### What is being asked
Among the entries below, find the lines holding "ROLES" and copy them.

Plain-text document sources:
######
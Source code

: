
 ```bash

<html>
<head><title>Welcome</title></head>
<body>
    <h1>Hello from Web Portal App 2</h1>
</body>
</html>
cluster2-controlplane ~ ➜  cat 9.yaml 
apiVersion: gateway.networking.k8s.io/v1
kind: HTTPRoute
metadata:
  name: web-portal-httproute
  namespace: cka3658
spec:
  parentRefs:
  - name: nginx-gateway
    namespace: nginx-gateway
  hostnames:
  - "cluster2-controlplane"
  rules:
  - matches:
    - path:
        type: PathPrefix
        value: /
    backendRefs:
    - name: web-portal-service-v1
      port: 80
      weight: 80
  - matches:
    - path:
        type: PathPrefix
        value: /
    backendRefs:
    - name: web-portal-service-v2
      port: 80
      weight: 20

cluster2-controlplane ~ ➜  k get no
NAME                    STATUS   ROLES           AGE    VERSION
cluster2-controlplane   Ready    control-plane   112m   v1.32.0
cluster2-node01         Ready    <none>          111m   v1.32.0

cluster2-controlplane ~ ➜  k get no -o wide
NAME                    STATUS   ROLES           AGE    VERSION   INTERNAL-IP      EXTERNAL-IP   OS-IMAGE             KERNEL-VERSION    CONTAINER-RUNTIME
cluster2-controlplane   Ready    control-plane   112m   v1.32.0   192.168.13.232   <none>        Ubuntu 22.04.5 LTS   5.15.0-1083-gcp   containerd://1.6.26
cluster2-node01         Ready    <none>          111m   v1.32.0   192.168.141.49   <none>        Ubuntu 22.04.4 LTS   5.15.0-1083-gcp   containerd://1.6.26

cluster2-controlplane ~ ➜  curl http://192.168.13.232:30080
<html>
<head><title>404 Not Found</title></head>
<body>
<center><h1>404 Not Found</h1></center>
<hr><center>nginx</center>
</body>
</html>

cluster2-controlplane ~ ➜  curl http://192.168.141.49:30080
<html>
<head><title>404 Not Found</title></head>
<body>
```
######
### The completed task
NAME                    STATUS   ROLES           AGE    VERSION
NAME                    STATUS   ROLES           AGE    VERSION   INTERNAL-IP      EXTERNAL-IP   OS-IMAGE             KERNEL-VERSION    CONTAINER-RUNTIME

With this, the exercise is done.